Exercise goal -> Set down every entry exactly as given. Pictures are to be left out.

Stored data

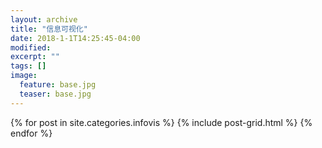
 ```yaml
---
layout: archive
title: "信息可视化"
date: 2018-1-1T14:25:45-04:00
modified:
excerpt: ""
tags: []
image: 
  feature: base.jpg
  teaser: base.jpg
---
```



<div class="tiles">
{% for post in site.categories.infovis %}
  {% include post-grid.html %}
{% endfor %}
</div>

Output for this exercise ->
 ```yaml
---
layout: archive
title: "信息可视化"
date: 2018-1-1T14:25:45-04:00
modified:
excerpt: ""
tags: []
image: 
  feature: base.jpg
  teaser: base.jpg
---
```



<div class="tiles">
{% for post in site.categories.infovis %}
  {% include post-grid.html %}
{% endfor %}
</div>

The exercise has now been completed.